Structured Treadmill Training as a Strategy to Mitigate Tumor Growth and Preserve Adipose Tissue and Muscle Strength in Prostate Tumor-Bearing Mice.

Abstract

Purpose: Exercise is widely recognized for providing numerous benefits to prostate cancer (PCa) survivors. Numerous preclinical studies have investigated the role of exercise on tumor progression, but results are often controversial, largely due to variations in experimental protocols.

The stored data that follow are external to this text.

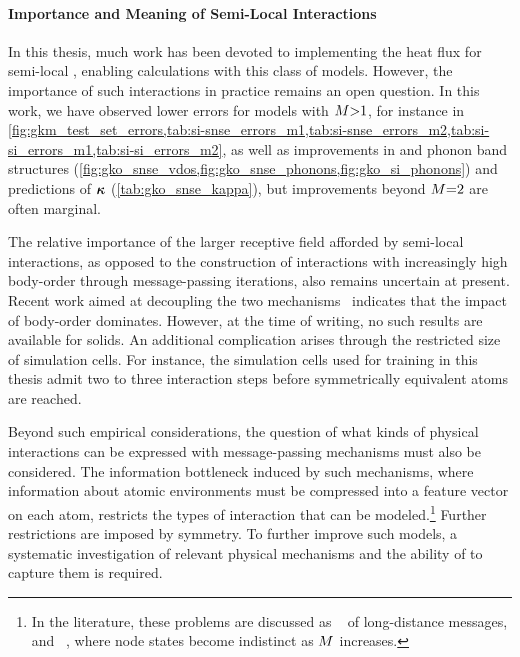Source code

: \paragraph{Importance and Meaning of Semi-Local Interactions}
In this thesis, much work has been devoted to implementing the heat flux for semi-local \glps, enabling \gk calculations with this class of models.
However, the importance of such interactions in practice remains an open question.
In this work, we have observed lower errors for models with $M{>}1$, for instance in \cref{fig:gkm_test_set_errors,tab:si-snse_errors_m1,tab:si-snse_errors_m2,tab:si-si_errors_m1,tab:si-si_errors_m2}, as well as improvements in \vdos and phonon band structures (\cref{fig:gko_snse_vdos,fig:gko_snse_phonons,fig:gko_si_phonons}) and predictions of $\boldsymbol{\kappa}$ (\cref{tab:gko_snse_kappa}), but improvements beyond $M{=}2$ are often marginal.

The relative importance of the larger receptive field afforded by semi-local interactions, as opposed to the construction of interactions with increasingly high body-order through message-passing iterations, also remains uncertain at present.
Recent work aimed at decoupling the two mechanisms~\cite{bkoc2022q} indicates that the impact of body-order dominates.
However, at the time of writing, no such results are available for solids.
An additional complication arises through the restricted size of simulation cells. For instance, the simulation cells used for training in this thesis admit two to three interaction steps before symmetrically equivalent atoms are reached.

Beyond such empirical considerations, the question of what kinds of physical interactions can be expressed with message-passing mechanisms must also be considered.
The information bottleneck induced by such mechanisms, where information about atomic environments must be compressed into a feature vector on each atom, restricts the types of interaction that can be modeled.\footnote{In the \ml literature, these problems are discussed as ~\cite{tddb2021a} of long-distance messages, and ~\cite{lhw2018a,cw2020a}, where node states become indistinct as $M$ increases.}
Further restrictions are imposed by symmetry.
To further improve such models, a systematic investigation of relevant physical mechanisms and the ability of \mpnns to capture them is required.


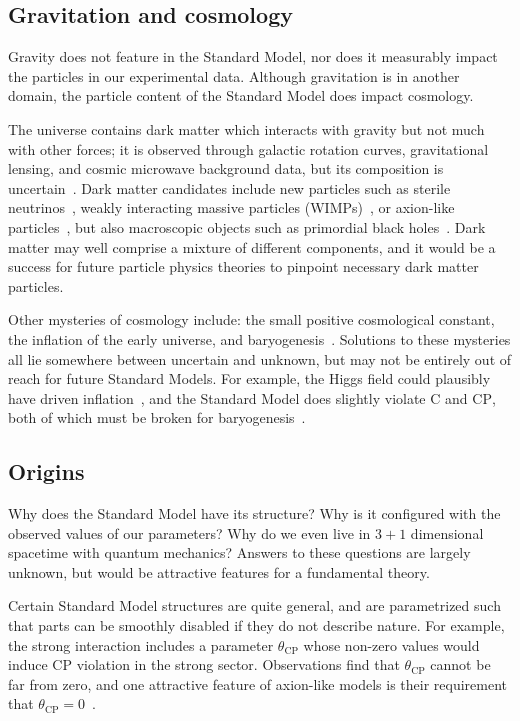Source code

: \subsection{Gravitation and cosmology}
Gravity does not feature in the Standard Model, nor does it measurably impact
the particles in our experimental data.
Although gravitation is in another domain, the particle content of the
Standard Model does impact cosmology.

The universe contains dark matter which interacts with gravity but not much
with other forces; it is observed through galactic rotation curves,
gravitational lensing, and cosmic microwave background data,
but its composition is uncertain~\cite{
begeman1991rotation,
garrett2010dark,
planck2020results
}.
Dark matter candidates include new particles such as
sterile neutrinos~\cite{boyarsky2019sterile},
weakly interacting massive particles (WIMPs)~\cite{jungman1996wimp},
or
axion-like particles~\cite{kim2008axions},
but also macroscopic objects such as
primordial black holes~\cite{bernard2019primordial}.
Dark matter may well comprise a mixture of different components, and it would
be a success for future particle physics theories to pinpoint necessary dark
matter particles.

Other mysteries of cosmology include:
the small positive cosmological constant,
the inflation of the early universe,
and baryogenesis~\cite{
wells2020discovery,
riess1998observational
}.
Solutions to these mysteries all lie somewhere between uncertain and unknown,
but may not be entirely out of reach for future Standard Models.
For example, the Higgs field could plausibly have driven
inflation~\cite{bezrukov2008higgs},
and the Standard Model does slightly violate $\mathrm{C}$ and $\mathrm{CP}$,
both of which must be broken for baryogenesis~\cite{sakharov1991re}.


\subsection{Origins}
Why does the Standard Model have its structure?
Why is it configured with the observed values of our parameters?
Why do we even live in $3+1$ dimensional spacetime with quantum mechanics?
Answers to these questions are largely unknown, but would be
attractive features for a fundamental theory.

Certain Standard Model structures are quite general, and are parametrized such
that parts can be smoothly disabled if they do not describe nature.
For example, the strong interaction includes a parameter $\theta_\mathrm{CP}$
whose non-zero values would induce $\mathrm{CP}$ violation in the strong
sector.
Observations find that $\theta_\mathrm{CP}$ cannot be far from zero, and one
attractive feature of axion-like models is their requirement that
$\theta_\mathrm{CP} = 0$~\cite{
kim2008axions,
thomson2013modern,
martin2017particle
}.

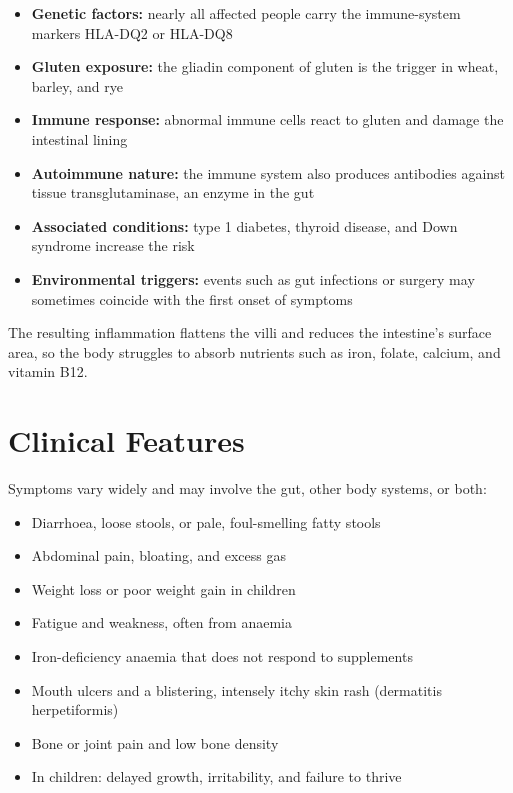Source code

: \begin{itemize}
    \item \textbf{Genetic factors:} nearly all affected people carry the immune-system markers HLA-DQ2 or HLA-DQ8
    \item \textbf{Gluten exposure:} the gliadin component of gluten is the trigger in wheat, barley, and rye
    \item \textbf{Immune response:} abnormal immune cells react to gluten and damage the intestinal lining
    \item \textbf{Autoimmune nature:} the immune system also produces antibodies against tissue transglutaminase, an enzyme in the gut
    \item \textbf{Associated conditions:} type 1 diabetes, thyroid disease, and Down syndrome increase the risk
    \item \textbf{Environmental triggers:} events such as gut infections or surgery may sometimes coincide with the first onset of symptoms
\end{itemize}

The resulting inflammation flattens the villi and reduces the intestine's surface area, so the body struggles to absorb nutrients such as iron, folate, calcium, and vitamin B12.

\section*{Clinical Features}
Symptoms vary widely and may involve the gut, other body systems, or both:

\begin{itemize}
    \item Diarrhoea, loose stools, or pale, foul-smelling fatty stools
    \item Abdominal pain, bloating, and excess gas
    \item Weight loss or poor weight gain in children
    \item Fatigue and weakness, often from anaemia
    \item Iron-deficiency anaemia that does not respond to supplements
    \item Mouth ulcers and a blistering, intensely itchy skin rash (dermatitis herpetiformis)
    \item Bone or joint pain and low bone density
    \item In children: delayed growth, irritability, and failure to thrive
\end{itemize}

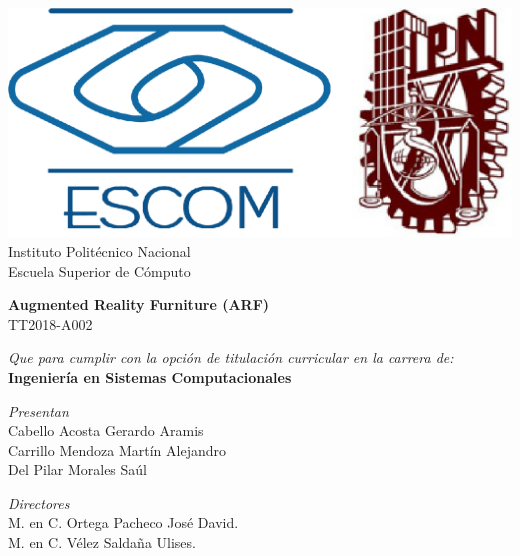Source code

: 
\begin{titlepage}

    \centering %

    \includegraphics[scale=0.17]{imagenes/escom-ipn} %
    \LARGE{\\ Instituto Polit\'ecnico Nacional}
    \LARGE{\\ Escuela Superior de C\'omputo}
    
    \vspace{1cm} %

    \LARGE \textbf{Augmented Reality Furniture (ARF)}
    \LARGE {\\ TT2018-A002}

    \vspace{1cm} %

    \LARGE \textit{Que para cumplir con la opción de titulación curricular en la carrera de:}
    \LARGE \textbf{\\ Ingeniería en Sistemas Computacionales}

    \vspace{1cm} %

   \textit{Presentan}\\
    Cabello Acosta Gerardo Aramis\\
    Carrillo Mendoza Martín Alejandro \\
    Del Pilar Morales Saúl

    \vspace{1cm} %

   \textit{Directores}\\
    M. en C. Ortega Pacheco José David. \bigskip  \\
    M. en C. Vélez Saldaña Ulises. \bigskip\\
\end{titlepage}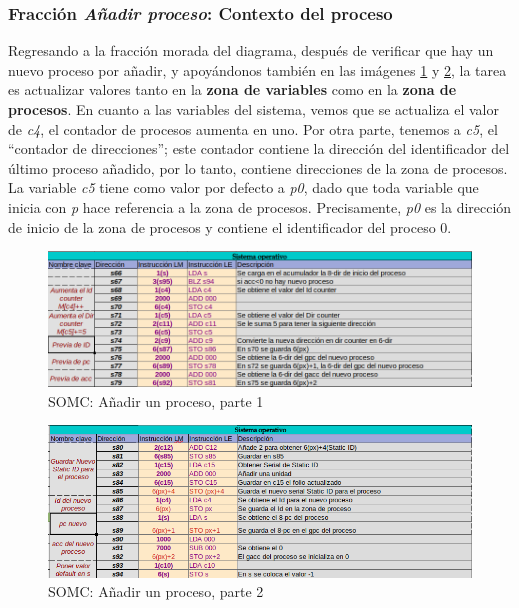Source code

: \documentclass[letterpaper,12pt,oneside]{book}
\begin{document}
            \subsubsection{Fracción \textit{Añadir proceso}: Contexto del proceso}
			
			Regresando a la fracción morada del diagrama, después de verificar que hay un nuevo proceso por añadir, y apoyándonos
			también en las imágenes \ref{fig:somcAddnewprocess} y \ref{fig:somcAddnewprocess2}, la tarea es actualizar valores tanto en la \textbf{zona 
			de 
			variables}
			como en la \textbf{zona de procesos}. En cuanto a las variables del sistema, vemos que se actualiza el valor de \textit{c4}, el contador
			de procesos aumenta en uno. Por otra parte, tenemos a \textit{c5}, el ``contador de direcciones''; este contador
			contiene la dirección del identificador del último proceso añadido, por lo tanto, contiene direcciones de la zona de procesos.
			La variable \textit{c5} tiene como valor por defecto a \textit{p0}, dado que toda variable que inicia con \textit{p} hace referencia a la 
			zona de 
			procesos.
			Precisamente, \textit{p0} es la dirección de inicio de la zona de procesos y contiene el identificador del proceso 0. 


		\begin{figure}[h]		
			\centering
			\includegraphics[scale=0.55]{media/CARDIACC/SO_AddNewProcess.png}
			\caption{SOMC: Añadir un proceso, parte 1}
			\label{fig:somcAddnewprocess}
		\end{figure}
		
				\begin{figure}[h]		
			\centering
			\includegraphics[scale=0.55]{media/CARDIACC/SO_AddNewProcess2.png}
			\caption{SOMC: Añadir un proceso, parte 2}
			\label{fig:somcAddnewprocess2}
		\end{figure}
			
\end{document}
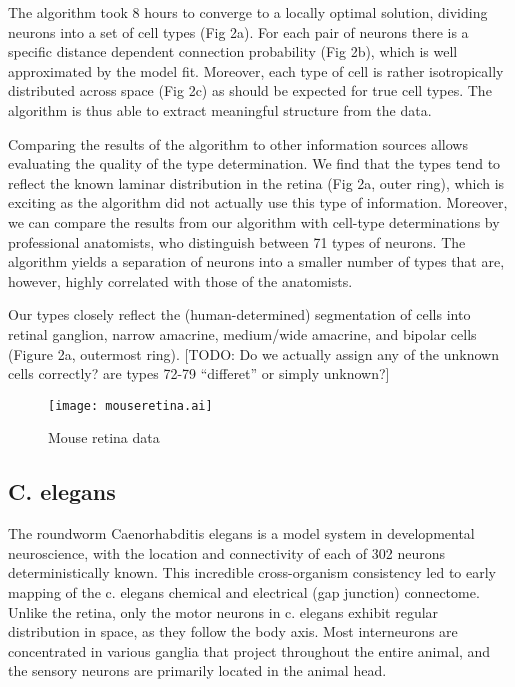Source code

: \documentclass{nature}
\begin{document}
The algorithm took 8 hours to converge to a locally optimal solution,
dividing neurons into a set of cell types (Fig 2a). For each pair of
neurons there is a specific distance dependent connection probability
(Fig 2b), which is well approximated by the model fit. Moreover, each
type of cell is rather isotropically distributed across space (Fig 2c)
as should be expected for true cell types. The algorithm is thus able
to extract meaningful structure from the data.

Comparing the results of the algorithm to other information sources
allows evaluating the quality of the type determination. We find that
the types tend to reflect the known laminar distribution in the retina
(Fig 2a, outer ring), which is exciting as the algorithm did not
actually use this type of information. Moreover, we can compare the
results from our algorithm with cell-type determinations by
professional anatomists, who distinguish between 71 types of
neurons. The algorithm yields a separation of neurons into a smaller
number of types that are, however, highly correlated with those of the
anatomists.

Our types closely reflect the (human-determined) segmentation of cells
into retinal ganglion, narrow amacrine, medium/wide amacrine, and
bipolar cells (Figure 2a, outermost ring). [TODO: Do we actually
assign any of the unknown cells correctly? are types 72-79 “differet”
or simply unknown?]





\begin{figure}
  \centering 
  \centerline{\texttt{[image: mouseretina.ai]}}
  \caption{Mouse retina data}
\end{figure}

\subsection{C. elegans}

The roundworm Caenorhabditis elegans is a model system in
developmental neuroscience, with the location and connectivity of each
of 302 neurons deterministically known. This incredible cross-organism
consistency led to early mapping of the c. elegans chemical and
electrical (gap junction) connectome. Unlike the retina, only the
motor neurons in c. elegans exhibit regular distribution in space, as
they follow the body axis. Most interneurons are concentrated in
various ganglia that project throughout the entire animal, and the
sensory neurons are primarily located in the animal head.
\end{document}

Methods: In this study, the comprehensive effects of exercise on PCa were evaluated with two different aerobic exercises, forced and structured exercise training (ET) on treadmill, and voluntary wheel running (VWR). Human PCa PPC-1 cells or PBS was injected into athymic nude mice, randomized into four groups: healthy, cancer control (CaCTL), cancer with exercise training (CaET), and cancer with voluntary wheel running (CaVWR).

Results: ET significantly reduced tumor growth (290.38 ± 75.43 mm 3 ) compared with CaCTL mice (374.84 ± 86.15 mm 3 , P = 0.0227). ET also regulated plasma IL-6 concentration, protected against cancer-induced adipose tissue loss (CaCTL = 171.21 ± 86.73 mg, CaET = 341.71 ± 137.24 mg; P = 0.0295) and preserved strength (CaCTL = 126.53 ± 6.68 g, CaET = 137.32 ± 6.39 g; P = 0.0018). However, ET did not protect against cancer-induced muscle mass loss (CaCTL = 175.06 ± 18.07 mg, CaET = 181.41 ± 14.59 mg). In contrast, VWR did not provide similar benefits on the assessed cancer-related outcomes, aside from preserving muscle strength (CaCTL = 126.53 ± 6.68 g, CaVWR = 134.59 ± 7.01 g; P = 0.0204).

Conclusions: ET represented an effective strategy against PCa by limiting tumor growth, but also by mitigating inflammation and adipose tissue loss and preserving muscle strength, whereas VWR only provided limited benefits. The exercise parameters are emerging as a critical factor in combating PCa, warranting further investigation.